Hier besteht ein Unterschied zum MBA-Titel (MBA steht für „Master of Business Administration“). Der MBA hat zwar mittlerweile in Deutschland einen ähnlichen Stellenwert und gewinnt an Anerkennung, sendet aber eine andere Botschaft: „Der MBA ist inhaltlich weniger auf ein Spezialthema begrenzt, sondern eher generalistisch angelegt: auf die Vermittlung umfassender Managementkompetenzen und Exzellenz in betriebswirtschaftlichen Themen“, sagt Löffler.

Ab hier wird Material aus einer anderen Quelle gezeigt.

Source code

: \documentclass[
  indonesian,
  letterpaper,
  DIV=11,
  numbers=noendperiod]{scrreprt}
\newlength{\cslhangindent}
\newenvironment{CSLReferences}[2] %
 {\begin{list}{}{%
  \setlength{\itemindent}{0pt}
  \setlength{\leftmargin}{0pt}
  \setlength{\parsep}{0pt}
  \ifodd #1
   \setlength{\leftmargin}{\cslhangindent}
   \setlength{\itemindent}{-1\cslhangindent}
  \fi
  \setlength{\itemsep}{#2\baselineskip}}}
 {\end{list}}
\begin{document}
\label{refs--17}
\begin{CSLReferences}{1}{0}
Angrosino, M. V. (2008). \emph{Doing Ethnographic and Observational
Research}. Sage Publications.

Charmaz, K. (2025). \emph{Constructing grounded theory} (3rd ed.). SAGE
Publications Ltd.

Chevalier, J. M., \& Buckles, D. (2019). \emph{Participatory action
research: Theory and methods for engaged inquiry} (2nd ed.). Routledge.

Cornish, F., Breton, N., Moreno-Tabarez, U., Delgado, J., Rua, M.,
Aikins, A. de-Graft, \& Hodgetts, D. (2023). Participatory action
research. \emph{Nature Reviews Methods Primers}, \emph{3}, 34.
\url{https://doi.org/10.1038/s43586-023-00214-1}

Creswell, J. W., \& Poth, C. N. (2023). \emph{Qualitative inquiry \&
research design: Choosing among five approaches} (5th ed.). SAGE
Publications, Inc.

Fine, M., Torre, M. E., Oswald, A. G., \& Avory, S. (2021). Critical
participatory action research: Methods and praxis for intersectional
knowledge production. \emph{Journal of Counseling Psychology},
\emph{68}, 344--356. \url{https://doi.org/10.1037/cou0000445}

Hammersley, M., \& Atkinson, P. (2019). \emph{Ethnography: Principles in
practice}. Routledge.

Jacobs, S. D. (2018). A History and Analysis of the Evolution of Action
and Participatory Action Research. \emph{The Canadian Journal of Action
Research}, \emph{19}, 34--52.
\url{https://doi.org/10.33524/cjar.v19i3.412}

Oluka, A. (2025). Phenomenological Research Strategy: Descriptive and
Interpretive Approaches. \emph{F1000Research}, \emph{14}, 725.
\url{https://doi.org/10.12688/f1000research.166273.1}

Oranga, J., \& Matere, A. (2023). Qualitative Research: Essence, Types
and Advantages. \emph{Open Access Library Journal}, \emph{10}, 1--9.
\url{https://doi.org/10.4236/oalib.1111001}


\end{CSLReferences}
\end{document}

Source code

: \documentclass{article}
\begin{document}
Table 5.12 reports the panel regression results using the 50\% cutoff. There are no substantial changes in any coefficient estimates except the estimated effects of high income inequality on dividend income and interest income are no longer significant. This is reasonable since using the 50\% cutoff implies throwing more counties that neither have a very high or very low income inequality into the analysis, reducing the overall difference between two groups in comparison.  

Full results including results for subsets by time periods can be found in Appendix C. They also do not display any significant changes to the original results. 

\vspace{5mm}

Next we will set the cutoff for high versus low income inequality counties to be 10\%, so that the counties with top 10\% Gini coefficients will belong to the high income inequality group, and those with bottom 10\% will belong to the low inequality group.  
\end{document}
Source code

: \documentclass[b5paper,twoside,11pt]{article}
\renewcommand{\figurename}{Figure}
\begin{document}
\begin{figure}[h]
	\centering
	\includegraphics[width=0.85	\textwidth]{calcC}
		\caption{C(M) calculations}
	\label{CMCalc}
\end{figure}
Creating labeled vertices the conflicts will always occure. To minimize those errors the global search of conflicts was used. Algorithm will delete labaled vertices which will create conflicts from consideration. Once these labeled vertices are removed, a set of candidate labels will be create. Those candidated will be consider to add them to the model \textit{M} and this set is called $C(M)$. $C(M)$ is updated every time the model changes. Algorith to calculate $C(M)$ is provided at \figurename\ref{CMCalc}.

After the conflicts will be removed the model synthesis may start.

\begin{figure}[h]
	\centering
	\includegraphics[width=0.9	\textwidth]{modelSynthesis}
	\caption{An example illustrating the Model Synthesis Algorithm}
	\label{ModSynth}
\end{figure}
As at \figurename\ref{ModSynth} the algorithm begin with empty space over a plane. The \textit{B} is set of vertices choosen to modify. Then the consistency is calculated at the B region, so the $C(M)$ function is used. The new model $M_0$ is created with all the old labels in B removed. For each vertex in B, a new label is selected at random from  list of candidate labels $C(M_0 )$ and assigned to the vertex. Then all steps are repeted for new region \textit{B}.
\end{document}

Ob Promotion oder MBA-Abschluss für den eigenen Aufstieg besser geeignet ist, hängt neben der Branche von den eigenen Karriereplänen ab: „Wer sich in einem international tätigen Unternehmen entwickeln möchte, profitiert möglicherweise stärker von einem MBA als von einer Promotion, die den Ruf einer typisch deutschen Qualifikation hat“, sagt Löffler.
Entscheidend ist aber auch, ob der Weg zum Doktortitel persönlich zu einem Menschen passt: „Als Psychologin würde ich nur Personen zu einer Promotion raten, die ein hohes Durchhaltevermögen haben“, sagt Business Coach Nadine Pfeiffer aus Köln. Es sei außerdem wichtig, einen hohen Grad an Gewissenhaftigkeit und Präzision mitzubringen. Diese Fähigkeiten ebnen den Weg zur Promotion – doch möglicherweise würden sie auch ohne die Zusatzqualifikation zu einer steilen Karriere führen. Menschen mit diesen Eigenschaften seien beruflich sowieso oft erfolgreicher, so Pfeiffer. Und wenn sie sich statt für eine Promotion für den direkten Berufseinstieg entscheiden, können sie in dieser Zeit wertvolle Arbeitserfahrung sammeln und besser verdienen.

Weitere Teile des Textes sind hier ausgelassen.